Letting Go – July 19 2018

Letting Go – July 19 2018

Letting go involves being aware of a feeling, letting it come up, staying with it, and letting it run its course without wanting to make it different or do anything about it. It means simply to let the feeling be there and to focus on letting out the energy behind it. The first step is to allow yourself to have the feeling without resisting it, venting it, fearing it, condemning it, or moralizing about it. It means to drop judgment and to see that it is just a feeling. The technique is to be with the feeling and surrender all efforts to modify it in any way. Let go of wanting to resist the feeling. It is resistance that keeps the feeling going. When you give up resisting or trying to modify the feeling, it will shift to the next feeling and be accompanied by a lighter sensation. A feeling that is not resisted will disappear as the energy behind it dissipates.
David Hawkins, MD, PhD, 
Letting Go: The Pathway of Surrender
 
Years ago, when I stopped anesthetizing my feelings for the first time in my adult life, there was a three- to five-day gap between an emotion being triggered in my body and me becoming aware of it. It had been so long since I’d let myself feel anything that it was like learning a new language. 

As I learned the language and the gap between trigger and feeling lessened, I was left with the feelings themselves, and an idea that I was at their mercy. As if I had to change them, get rid of them, understand them, fix them, take care of them, express them, blame them on something or someone, and on and on. I sometimes ended up smashing things in my apartment, throwing things or having things thrown at me, yelling, screaming, wailing.

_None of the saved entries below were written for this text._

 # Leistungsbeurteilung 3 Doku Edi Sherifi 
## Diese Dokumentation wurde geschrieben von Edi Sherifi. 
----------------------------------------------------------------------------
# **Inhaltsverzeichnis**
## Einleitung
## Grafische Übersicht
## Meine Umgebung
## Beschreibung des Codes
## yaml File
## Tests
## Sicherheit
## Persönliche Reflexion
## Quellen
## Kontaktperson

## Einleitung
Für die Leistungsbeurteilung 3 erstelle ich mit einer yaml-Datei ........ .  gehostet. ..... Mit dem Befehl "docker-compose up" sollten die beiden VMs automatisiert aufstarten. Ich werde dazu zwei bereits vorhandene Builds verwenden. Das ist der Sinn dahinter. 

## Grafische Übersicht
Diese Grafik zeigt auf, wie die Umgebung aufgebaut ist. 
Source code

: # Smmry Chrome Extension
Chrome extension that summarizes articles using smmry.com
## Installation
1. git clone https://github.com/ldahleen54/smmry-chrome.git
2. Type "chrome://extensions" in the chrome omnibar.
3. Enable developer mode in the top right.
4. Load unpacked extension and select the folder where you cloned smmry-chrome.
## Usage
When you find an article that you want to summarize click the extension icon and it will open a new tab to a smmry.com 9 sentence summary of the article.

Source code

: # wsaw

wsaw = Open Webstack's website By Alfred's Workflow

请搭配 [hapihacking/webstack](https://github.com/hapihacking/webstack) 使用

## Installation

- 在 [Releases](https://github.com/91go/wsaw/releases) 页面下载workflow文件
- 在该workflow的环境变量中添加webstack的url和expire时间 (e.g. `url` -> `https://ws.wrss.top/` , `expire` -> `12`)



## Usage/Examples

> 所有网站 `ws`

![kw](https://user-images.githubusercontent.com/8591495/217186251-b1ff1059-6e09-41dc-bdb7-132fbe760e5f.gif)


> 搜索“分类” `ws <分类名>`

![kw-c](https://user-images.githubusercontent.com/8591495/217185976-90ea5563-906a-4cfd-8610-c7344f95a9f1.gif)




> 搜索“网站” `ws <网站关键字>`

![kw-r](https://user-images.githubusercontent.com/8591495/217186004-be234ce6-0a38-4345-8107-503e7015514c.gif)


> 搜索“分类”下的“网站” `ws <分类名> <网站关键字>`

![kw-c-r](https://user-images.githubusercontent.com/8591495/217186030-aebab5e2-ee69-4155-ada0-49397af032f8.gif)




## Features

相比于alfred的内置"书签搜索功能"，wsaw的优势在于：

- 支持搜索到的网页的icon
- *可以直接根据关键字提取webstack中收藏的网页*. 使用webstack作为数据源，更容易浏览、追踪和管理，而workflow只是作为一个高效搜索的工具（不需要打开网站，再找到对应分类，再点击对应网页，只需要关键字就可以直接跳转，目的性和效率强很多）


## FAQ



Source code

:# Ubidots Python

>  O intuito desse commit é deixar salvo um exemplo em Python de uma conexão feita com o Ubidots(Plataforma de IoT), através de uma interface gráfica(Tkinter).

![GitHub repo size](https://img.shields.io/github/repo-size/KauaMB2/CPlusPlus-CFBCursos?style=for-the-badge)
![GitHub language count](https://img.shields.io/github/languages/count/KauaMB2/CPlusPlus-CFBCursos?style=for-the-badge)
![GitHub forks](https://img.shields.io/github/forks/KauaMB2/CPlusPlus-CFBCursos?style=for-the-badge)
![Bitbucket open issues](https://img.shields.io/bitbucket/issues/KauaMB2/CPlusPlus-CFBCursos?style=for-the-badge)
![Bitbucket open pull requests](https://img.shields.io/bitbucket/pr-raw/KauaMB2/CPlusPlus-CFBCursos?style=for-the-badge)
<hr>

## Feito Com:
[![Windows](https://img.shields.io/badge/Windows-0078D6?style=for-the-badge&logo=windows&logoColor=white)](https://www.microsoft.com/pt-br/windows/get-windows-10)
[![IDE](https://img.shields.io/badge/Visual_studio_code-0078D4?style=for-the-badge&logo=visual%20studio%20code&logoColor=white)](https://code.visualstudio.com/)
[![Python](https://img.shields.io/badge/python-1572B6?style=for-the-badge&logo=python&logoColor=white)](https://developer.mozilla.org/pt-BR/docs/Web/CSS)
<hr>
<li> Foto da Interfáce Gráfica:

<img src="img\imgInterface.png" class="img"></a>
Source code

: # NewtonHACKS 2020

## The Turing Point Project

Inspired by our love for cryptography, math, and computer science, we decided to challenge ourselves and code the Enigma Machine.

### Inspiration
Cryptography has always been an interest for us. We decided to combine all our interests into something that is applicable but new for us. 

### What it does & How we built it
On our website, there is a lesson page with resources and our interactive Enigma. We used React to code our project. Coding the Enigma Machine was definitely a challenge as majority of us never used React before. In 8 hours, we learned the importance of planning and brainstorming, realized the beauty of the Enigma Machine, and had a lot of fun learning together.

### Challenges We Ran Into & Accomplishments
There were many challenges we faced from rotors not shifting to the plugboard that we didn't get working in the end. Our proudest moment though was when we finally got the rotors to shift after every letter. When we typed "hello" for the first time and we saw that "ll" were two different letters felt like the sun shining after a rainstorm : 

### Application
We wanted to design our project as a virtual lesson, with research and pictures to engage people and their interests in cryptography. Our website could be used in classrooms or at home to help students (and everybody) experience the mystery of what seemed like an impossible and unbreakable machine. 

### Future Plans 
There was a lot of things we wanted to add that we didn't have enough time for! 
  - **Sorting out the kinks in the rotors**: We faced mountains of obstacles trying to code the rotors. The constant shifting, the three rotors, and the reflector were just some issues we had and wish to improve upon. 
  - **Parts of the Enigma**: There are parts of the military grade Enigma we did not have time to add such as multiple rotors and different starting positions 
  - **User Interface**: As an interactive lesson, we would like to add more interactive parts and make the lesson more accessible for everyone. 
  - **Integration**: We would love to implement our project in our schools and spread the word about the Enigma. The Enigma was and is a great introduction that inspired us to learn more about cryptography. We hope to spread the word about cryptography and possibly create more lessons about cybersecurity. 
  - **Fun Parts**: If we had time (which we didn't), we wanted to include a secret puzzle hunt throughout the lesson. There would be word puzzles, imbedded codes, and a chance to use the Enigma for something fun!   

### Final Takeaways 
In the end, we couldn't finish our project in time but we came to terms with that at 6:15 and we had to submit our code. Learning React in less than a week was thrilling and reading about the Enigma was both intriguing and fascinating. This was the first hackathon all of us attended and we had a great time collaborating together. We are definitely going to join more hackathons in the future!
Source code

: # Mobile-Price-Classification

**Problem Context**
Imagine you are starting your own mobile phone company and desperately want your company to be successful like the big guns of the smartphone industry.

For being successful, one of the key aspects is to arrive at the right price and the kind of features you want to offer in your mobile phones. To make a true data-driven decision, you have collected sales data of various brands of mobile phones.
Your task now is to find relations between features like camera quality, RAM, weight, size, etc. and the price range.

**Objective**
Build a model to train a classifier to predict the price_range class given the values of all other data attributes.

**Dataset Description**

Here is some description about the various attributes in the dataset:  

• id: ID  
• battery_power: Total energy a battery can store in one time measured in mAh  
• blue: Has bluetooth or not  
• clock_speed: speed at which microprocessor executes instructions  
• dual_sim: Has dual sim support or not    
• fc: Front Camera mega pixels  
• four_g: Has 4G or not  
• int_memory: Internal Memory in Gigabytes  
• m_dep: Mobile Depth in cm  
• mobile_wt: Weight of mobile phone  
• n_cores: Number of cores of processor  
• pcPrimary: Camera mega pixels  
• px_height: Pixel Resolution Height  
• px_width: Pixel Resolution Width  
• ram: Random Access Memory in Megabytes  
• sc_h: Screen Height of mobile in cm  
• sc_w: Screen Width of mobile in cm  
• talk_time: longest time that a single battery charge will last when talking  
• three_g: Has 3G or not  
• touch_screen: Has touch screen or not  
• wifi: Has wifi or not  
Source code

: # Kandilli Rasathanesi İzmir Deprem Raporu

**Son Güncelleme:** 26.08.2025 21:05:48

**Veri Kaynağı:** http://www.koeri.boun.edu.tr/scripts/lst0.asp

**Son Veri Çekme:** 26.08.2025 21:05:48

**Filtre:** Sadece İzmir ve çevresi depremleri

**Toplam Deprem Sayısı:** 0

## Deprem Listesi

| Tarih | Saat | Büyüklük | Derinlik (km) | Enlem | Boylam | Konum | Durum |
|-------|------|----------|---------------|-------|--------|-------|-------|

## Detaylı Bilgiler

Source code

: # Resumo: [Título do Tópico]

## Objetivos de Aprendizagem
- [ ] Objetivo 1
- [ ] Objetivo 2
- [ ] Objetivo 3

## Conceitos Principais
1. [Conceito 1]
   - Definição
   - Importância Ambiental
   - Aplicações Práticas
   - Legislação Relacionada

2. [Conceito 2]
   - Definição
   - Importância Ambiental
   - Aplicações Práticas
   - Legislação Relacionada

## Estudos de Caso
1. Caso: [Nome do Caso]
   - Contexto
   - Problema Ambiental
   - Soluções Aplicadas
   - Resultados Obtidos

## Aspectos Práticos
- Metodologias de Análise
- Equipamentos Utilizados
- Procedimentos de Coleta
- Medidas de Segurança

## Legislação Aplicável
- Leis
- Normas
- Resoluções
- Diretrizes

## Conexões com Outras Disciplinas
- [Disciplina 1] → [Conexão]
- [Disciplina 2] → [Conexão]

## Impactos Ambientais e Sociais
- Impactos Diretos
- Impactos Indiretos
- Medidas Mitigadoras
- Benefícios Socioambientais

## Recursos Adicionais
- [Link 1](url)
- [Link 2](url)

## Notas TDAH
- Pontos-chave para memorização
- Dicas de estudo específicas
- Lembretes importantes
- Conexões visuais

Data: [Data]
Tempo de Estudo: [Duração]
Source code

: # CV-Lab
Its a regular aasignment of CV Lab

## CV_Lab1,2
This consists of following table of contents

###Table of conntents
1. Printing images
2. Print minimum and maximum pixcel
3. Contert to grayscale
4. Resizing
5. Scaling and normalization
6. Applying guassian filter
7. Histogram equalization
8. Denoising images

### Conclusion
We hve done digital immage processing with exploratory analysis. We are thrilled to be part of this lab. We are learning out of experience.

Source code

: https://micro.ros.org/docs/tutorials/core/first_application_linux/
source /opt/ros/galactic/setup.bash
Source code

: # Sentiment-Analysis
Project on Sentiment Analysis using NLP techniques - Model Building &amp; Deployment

So much drama. Never did it occur to me that I could just let them move through me.
 
As I meditated and began to see myself more and more as spirit having a human experience, rather than the other way around, I became aware of this body and mind in more subtle ways. I began to learn:
  1. that feelings are simply energies that are meant to flow through this body. Yes, they give us information, but only of a passing moment, not of the whole of life;
  2. that allowing the flow of these energies shows that each feeling has a beginning, a middle and an end;
  3. that the stories I tell myself about these feelings are by and large made up;
  4. that trying to ‘understand’ my feelings before letting them go stops the flow of life in me and keeps me in discomfort far longer than is necessary;
  5. that feelings are far more like a spice than a main course. They lend flavor to a given day, a given experience, but they are not sustenance.
 
Life can be very uncomfortable sometimes. But it also can be joyful beyond measure. Becoming willing to experience the discomfort allows us to be present enough and alive enough to experience the joy.
 
Today I will check in with the way it feels to be in my body, and I will let myself experience this as sensation, rather than as storyline. I will take a breath and open myself back out to the world with a sense of possibility.